> [WHAT THE TASK REQUIRES]:
Every line of the listing that holds the word "submitBtn" should be returned.

> [EXERCISE DATA]:
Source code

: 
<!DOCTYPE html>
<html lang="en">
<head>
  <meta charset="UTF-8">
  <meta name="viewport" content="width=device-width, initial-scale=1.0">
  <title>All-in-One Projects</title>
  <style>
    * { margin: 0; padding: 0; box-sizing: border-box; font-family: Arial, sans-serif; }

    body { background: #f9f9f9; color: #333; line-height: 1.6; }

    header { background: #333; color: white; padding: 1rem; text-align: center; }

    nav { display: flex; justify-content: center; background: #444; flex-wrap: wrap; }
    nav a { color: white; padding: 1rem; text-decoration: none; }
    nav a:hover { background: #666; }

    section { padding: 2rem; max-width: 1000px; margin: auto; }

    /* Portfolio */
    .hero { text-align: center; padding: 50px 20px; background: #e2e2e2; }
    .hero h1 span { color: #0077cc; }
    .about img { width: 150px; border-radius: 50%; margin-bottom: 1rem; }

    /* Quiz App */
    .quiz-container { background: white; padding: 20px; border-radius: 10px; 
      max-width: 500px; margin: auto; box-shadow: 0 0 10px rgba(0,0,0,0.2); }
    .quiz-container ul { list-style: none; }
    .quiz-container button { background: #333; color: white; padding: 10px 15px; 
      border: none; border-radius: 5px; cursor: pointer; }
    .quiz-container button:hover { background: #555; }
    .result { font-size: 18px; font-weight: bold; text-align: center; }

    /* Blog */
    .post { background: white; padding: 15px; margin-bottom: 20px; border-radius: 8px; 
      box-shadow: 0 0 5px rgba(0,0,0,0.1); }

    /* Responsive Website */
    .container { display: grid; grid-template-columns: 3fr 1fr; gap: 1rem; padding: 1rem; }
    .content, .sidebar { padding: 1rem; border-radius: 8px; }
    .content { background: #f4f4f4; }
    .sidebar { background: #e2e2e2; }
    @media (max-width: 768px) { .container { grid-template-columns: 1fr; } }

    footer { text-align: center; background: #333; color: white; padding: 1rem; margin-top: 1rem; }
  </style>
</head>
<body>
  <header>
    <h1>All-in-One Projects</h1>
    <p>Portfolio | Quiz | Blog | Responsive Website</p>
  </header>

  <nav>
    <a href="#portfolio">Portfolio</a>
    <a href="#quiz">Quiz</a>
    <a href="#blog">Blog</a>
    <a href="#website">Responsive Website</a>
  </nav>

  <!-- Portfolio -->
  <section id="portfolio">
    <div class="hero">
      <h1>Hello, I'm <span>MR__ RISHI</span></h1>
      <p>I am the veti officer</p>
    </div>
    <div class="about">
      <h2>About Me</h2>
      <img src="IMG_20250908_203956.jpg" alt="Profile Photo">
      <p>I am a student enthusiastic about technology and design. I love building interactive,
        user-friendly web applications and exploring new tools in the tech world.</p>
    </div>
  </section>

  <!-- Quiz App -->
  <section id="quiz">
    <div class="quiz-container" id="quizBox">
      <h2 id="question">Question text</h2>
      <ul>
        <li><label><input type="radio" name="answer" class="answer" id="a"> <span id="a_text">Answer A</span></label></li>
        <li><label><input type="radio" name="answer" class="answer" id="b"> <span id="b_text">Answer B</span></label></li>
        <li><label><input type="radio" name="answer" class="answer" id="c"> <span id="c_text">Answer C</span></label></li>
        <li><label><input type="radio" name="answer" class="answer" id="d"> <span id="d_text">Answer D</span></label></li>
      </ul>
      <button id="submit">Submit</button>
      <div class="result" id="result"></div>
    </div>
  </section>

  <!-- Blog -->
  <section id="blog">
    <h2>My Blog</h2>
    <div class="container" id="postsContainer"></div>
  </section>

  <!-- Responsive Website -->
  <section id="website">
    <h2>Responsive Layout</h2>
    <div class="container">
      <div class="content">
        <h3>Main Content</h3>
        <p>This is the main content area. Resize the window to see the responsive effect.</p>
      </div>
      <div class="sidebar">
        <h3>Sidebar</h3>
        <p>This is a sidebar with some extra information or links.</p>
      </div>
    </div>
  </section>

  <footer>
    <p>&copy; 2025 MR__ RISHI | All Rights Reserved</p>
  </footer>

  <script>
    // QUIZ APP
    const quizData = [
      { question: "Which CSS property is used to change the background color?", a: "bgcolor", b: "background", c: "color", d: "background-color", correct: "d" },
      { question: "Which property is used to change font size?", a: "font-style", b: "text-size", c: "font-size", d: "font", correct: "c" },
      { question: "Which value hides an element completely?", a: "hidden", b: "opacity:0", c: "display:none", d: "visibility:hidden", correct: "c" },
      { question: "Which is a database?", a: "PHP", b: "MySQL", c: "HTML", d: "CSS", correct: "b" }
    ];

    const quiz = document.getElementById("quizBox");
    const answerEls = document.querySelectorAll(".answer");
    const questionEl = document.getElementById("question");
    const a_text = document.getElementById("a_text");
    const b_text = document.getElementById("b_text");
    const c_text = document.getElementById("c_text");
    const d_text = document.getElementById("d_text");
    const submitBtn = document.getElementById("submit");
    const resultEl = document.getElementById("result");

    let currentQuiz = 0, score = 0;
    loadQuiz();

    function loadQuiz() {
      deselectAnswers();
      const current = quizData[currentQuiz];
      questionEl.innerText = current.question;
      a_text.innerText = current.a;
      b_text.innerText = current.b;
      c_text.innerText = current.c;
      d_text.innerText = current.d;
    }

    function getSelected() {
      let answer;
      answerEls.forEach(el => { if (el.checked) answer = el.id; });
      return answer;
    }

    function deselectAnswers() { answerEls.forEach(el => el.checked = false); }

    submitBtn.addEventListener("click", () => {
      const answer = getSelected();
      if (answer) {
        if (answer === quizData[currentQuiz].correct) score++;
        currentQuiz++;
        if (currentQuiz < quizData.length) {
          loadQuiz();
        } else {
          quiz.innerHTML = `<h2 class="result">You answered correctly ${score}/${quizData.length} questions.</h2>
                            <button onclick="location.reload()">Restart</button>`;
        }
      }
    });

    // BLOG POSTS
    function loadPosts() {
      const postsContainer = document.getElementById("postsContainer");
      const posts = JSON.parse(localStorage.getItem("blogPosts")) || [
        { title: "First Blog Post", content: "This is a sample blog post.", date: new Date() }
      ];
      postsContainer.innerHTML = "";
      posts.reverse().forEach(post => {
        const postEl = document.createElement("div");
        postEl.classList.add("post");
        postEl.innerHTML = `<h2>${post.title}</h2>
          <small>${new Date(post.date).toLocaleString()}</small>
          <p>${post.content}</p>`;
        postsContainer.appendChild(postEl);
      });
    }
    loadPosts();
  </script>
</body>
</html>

> [EXPECTED ANSWER]:
    const submitBtn = document.getElementById("submit");
    submitBtn.addEventListener("click", () => {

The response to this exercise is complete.